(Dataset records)
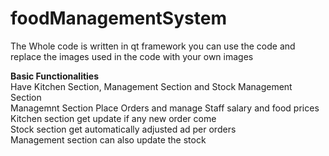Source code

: # foodManagementSystem  
The Whole code is written in qt framework you can use the code and replace the images used in the code with your own images

**Basic Functionalities**  
Have Kitchen Section, Management Section and Stock Management Section  
Managemnt Section Place Orders and manage Staff salary and food prices  
Kitchen section get update if any new order come  
Stock section get automatically adjusted ad per orders  
Management section can also update the stock  

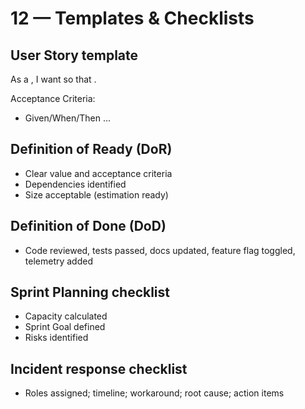 # 12 — Templates & Checklists

## User Story template
As a <user>, I want <capability> so that <benefit>.

Acceptance Criteria:
- Given/When/Then ...

## Definition of Ready (DoR)
- Clear value and acceptance criteria
- Dependencies identified
- Size acceptable (estimation ready)

## Definition of Done (DoD)
- Code reviewed, tests passed, docs updated, feature flag toggled, telemetry added

## Sprint Planning checklist
- Capacity calculated
- Sprint Goal defined
- Risks identified

## Incident response checklist
- Roles assigned; timeline; workaround; root cause; action items
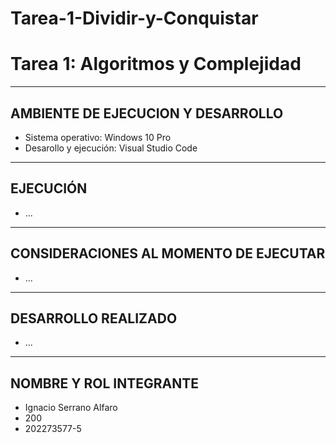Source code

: # Tarea-1-Dividir-y-Conquistar

Tarea 1: Algoritmos y Complejidad 
=============================================

--------------------------------------------------------------------
AMBIENTE DE EJECUCION Y DESARROLLO 
--------------------------------------------------------------------
- Sistema operativo: Windows 10 Pro
- Desarollo y ejecución: Visual Studio Code

--------------------------------------------------------------------
EJECUCIÓN
--------------------------------------------------------------------
- ...

--------------------------------------------------------------------
CONSIDERACIONES AL MOMENTO DE EJECUTAR
--------------------------------------------------------------------
- ...

--------------------------------------------------------------------
DESARROLLO REALIZADO
--------------------------------------------------------------------
- ...

--------------------------------------------------------------------
NOMBRE Y ROL INTEGRANTE
--------------------------------------------------------------------
- Ignacio Serrano Alfaro
- 200
- 202273577-5
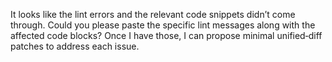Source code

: It looks like the lint errors and the relevant code snippets didn’t come through. Could you please paste the specific lint messages along with the affected code blocks? Once I have those, I can propose minimal unified‐diff patches to address each issue.
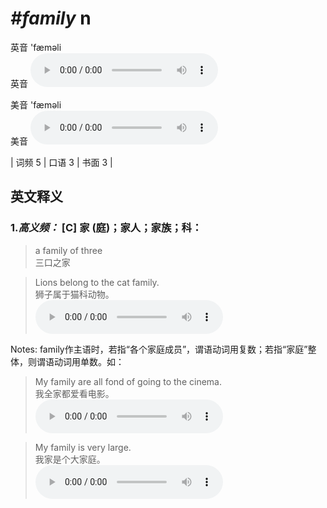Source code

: # ***\#family*** n
英音 'fæməli  
英音
<audio src="./media/family-B.aac" controls="controls"></audio>

美音 'fæməli  
美音
<audio src="./media/family.aac" controls="controls"></audio>



| 词频 5 | 口语 3 | 书面 3 |  

英文释义
---
### 1.*高义频：* **[C] 家 (庭)；家人；家族；科：**  

 > a family of three  
 > 三口之家    

 > Lions belong to the cat family.  
 > 狮子属于猫科动物。    
<audio src="./media/family-2.aac" controls="controls"></audio>

Notes: family作主语时，若指“各个家庭成员”，谓语动词用复数；若指“家庭”整体，则谓语动词用单数。如：  
 > My family are all fond of going to the cinema.  
 > 我全家都爱看电影。    
<audio src="./media/family-3.aac" controls="controls"></audio>

 > My family is very large.  
 > 我家是个大家庭。    
<audio src="./media/family-4.aac" controls="controls"></audio>


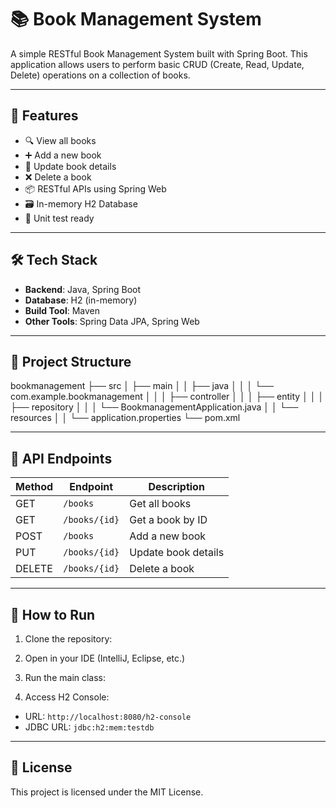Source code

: # 📚 Book Management System

A simple RESTful Book Management System built with Spring Boot. This application allows users to perform basic CRUD (Create, Read, Update, Delete) operations on a collection of books.

---

## 🚀 Features

- 🔍 View all books
- ➕ Add a new book
- 📝 Update book details
- ❌ Delete a book
- 📦 RESTful APIs using Spring Web
- 🗃️ In-memory H2 Database
- 🧪 Unit test ready

---

## 🛠️ Tech Stack

- **Backend**: Java, Spring Boot
- **Database**: H2 (in-memory)
- **Build Tool**: Maven
- **Other Tools**: Spring Data JPA, Spring Web

---

## 📂 Project Structure

bookmanagement
├── src
│ ├── main
│ │ ├── java
│ │ │ └── com.example.bookmanagement
│ │ │ ├── controller
│ │ │ ├── entity
│ │ │ ├── repository
│ │ │ └── BookmanagementApplication.java
│ │ └── resources
│ │ └── application.properties
└── pom.xml

---

## 🔗 API Endpoints

| Method | Endpoint        | Description           |
|--------|------------------|-----------------------|
| GET    | `/books`         | Get all books         |
| GET    | `/books/{id}`    | Get a book by ID      |
| POST   | `/books`         | Add a new book        |
| PUT    | `/books/{id}`    | Update book details   |
| DELETE | `/books/{id}`    | Delete a book         |

---

## 🧪 How to Run

1. Clone the repository:

2. Open in your IDE (IntelliJ, Eclipse, etc.)
3. Run the main class:
4. Access H2 Console:
- URL: `http://localhost:8080/h2-console`
- JDBC URL: `jdbc:h2:mem:testdb`

---

## 🧾 License

This project is licensed under the MIT License.
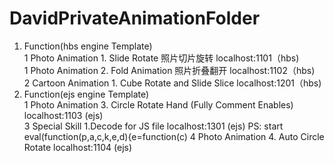 # DavidPrivateAnimationFolder
1. Function(hbs engine Template)                                                                                                   
   1 Photo Animation 1. Slide Rotate 照片切片旋转                                   localhost:1101（hbs)                             
   1 Photo Animation 2. Fold Animation 照片折叠翻开                                 localhost:1102（hbs)                             
   2 Cartoon Animation 1. Cube Rotate and Slide Slice                             localhost:1201（hbs)                             
2. Function(ejs engine Template)                                                                                                   
   1 Photo Animation 3. Circle Rotate Hand (Fully Comment Enables)                localhost:1103 (ejs)                             
   3 Special Skill 1.Decode for JS file                                           localhost:1301 (ejs)                                 PS: start eval(function(p,a,c,k,e,d){e=function(c)
   4 Photo Animation 4. Auto Circle Rotate                                        localhost:1104 (ejs)
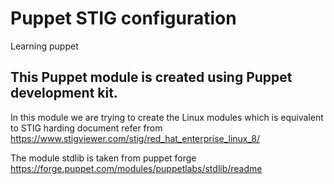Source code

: # Puppet STIG configuration 
Learning puppet

## This Puppet module is created using Puppet development kit. 
In this module we are trying to create the Linux modules which is equivalent to STIG harding document refer from https://www.stigviewer.com/stig/red_hat_enterprise_linux_8/

The module stdlib is taken from puppet forge https://forge.puppet.com/modules/puppetlabs/stdlib/readme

■ EXERCISE PROMPT
Would you retype exactly the lines above, from the line with "- 🧪 Unit test ready" to the line with "3. Run the main", with both end lines kept and nothing more?

■ RESULT OF THE EXERCISE
- 🧪 Unit test ready

---

## 🛠️ Tech Stack

- **Backend**: Java, Spring Boot
- **Database**: H2 (in-memory)
- **Build Tool**: Maven
- **Other Tools**: Spring Data JPA, Spring Web

---

## 📂 Project Structure

bookmanagement
├── src
│ ├── main
│ │ ├── java
│ │ │ └── com.example.bookmanagement
│ │ │ ├── controller
│ │ │ ├── entity
│ │ │ ├── repository
│ │ │ └── BookmanagementApplication.java
│ │ └── resources
│ │ └── application.properties
└── pom.xml

---

## 🔗 API Endpoints

| Method | Endpoint        | Description           |
|--------|------------------|-----------------------|
| GET    | `/books`         | Get all books         |
| GET    | `/books/{id}`    | Get a book by ID      |
| POST   | `/books`         | Add a new book        |
| PUT    | `/books/{id}`    | Update book details   |
| DELETE | `/books/{id}`    | Delete a book         |

---

## 🧪 How to Run

1. Clone the repository:

2. Open in your IDE (IntelliJ, Eclipse, etc.)
3. Run the main class:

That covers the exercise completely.